Wisely, rather than labor through a lengthy discussion about software, the Court focused on the abstract nature of Alice Corporation’s claimed “invention,” declining to delineate a wooden rule for what constitutes unpatentable abstraction. Revisiting a conundrum that has confronted the Court numerous times in the last fifty years, this decision recognizes that rigid boundaries regarding innovation are simply inappropriate. The goal cannot be to articulate a one-size-fits-all definition precisely separating that which, across the entire reach of human creativity, is worthy of patent protection from that which is not. No one is flattered by one-size-fits-all. Flexibility is invaluable in our patent law precisely because it permits necessary adaptation within a system that must continuously evolve to remain vital at the ever-advancing intersection between ingenuity and the future. Inflexible rules inevitably stifle innovation and pick technology winners and losers in blind bets destined for regret. Today’s rigid decrees cannot possibly account for tomorrow’s as-yet-unknown advances. Thankfully, the Supreme Court showed deep sensitivity to these issues.
What we can account for today is that the most valuable advancements in technology are increasingly reduced to practice in the language of software. Powering the latest technologies in every field, from business services to automobile manufacturing to chemical production to medicines and medical diagnostics, U.S. software innovation is among our most important economic drivers. The U.S. software market not only has grown well above $150 billion annually, but also has created immense value in all other industries that rely on software — which is to say virtually every industry that exists. Software enables companies across a wide range of industries to create all manner of modern products – from cars to advanced polymers to medicines and medical devices. Companies rely on software to enable their largest endeavors; those that create the most jobs and drive our nation’s economy forward.
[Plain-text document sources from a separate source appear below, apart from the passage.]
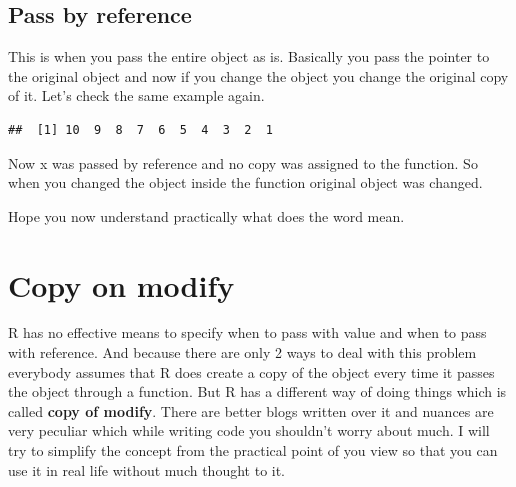 \documentclass[
]{book}
\newenvironment{Shaded}{\begin{snugshade}}{\end{snugshade}}
\newcommand{\ControlFlowTok}[1]{\textcolor[rgb]{0.13,0.29,0.53}{\textbf{#1}}}
\newcommand{\DecValTok}[1]{\textcolor[rgb]{0.00,0.00,0.81}{#1}}
\newcommand{\FunctionTok}[1]{\textcolor[rgb]{0.00,0.00,0.00}{#1}}
\newcommand{\NormalTok}[1]{#1}
\newcommand{\OtherTok}[1]{\textcolor[rgb]{0.56,0.35,0.01}{#1}}
\newcommand{\SpecialCharTok}[1]{\textcolor[rgb]{0.00,0.00,0.00}{#1}}
\begin{document}
\hypertarget{pass-by-reference}{%
\subsection{Pass by reference}\label{pass-by-reference}}

This is when you pass the entire object as is. Basically you pass the pointer to the original object and now if you change the object you change the original copy of it. Let's check the same example again.

\begin{Shaded}
\end{Shaded}

\begin{verbatim}
##  [1] 10  9  8  7  6  5  4  3  2  1
\end{verbatim}

Now x was passed by reference and no copy was assigned to the function. So when you changed the object inside the function original object was changed.

Hope you now understand practically what does the word mean.

\hypertarget{copy-on-modify}{%
\section{Copy on modify}\label{copy-on-modify}}

R has no effective means to specify when to pass with value and when to pass with reference. And because there are only 2 ways to deal with this problem everybody assumes that R does create a copy of the object every time it passes the object through a function. But R has a different way of doing things which is called \textbf{copy of modify}. There are better blogs written over it and nuances are very peculiar which while writing code you shouldn't worry about much. I will try to simplify the concept from the practical point of you view so that you can use it in real life without much thought to it.
\end{document}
It is thus not surprising that some U.S. states have made software piracy the basis of their efforts to combat international trade-secret misappropriation using unfair competition laws. Massachusetts’s 2012 watershed action against Thai-based Narong Seafood Company, for example, demonstrates that software use is vital even in Asian fish markets.
As software has increasingly become a core driver of competitive advantage in every corner of the business world, it is clear that maintaining appropriate incentives and protections for software-based technological advancement is critical to innovation in every sector of the U.S. economy. We are living in the Age of Software, as the Supreme Court’s decision in Alice Corp. bears testament.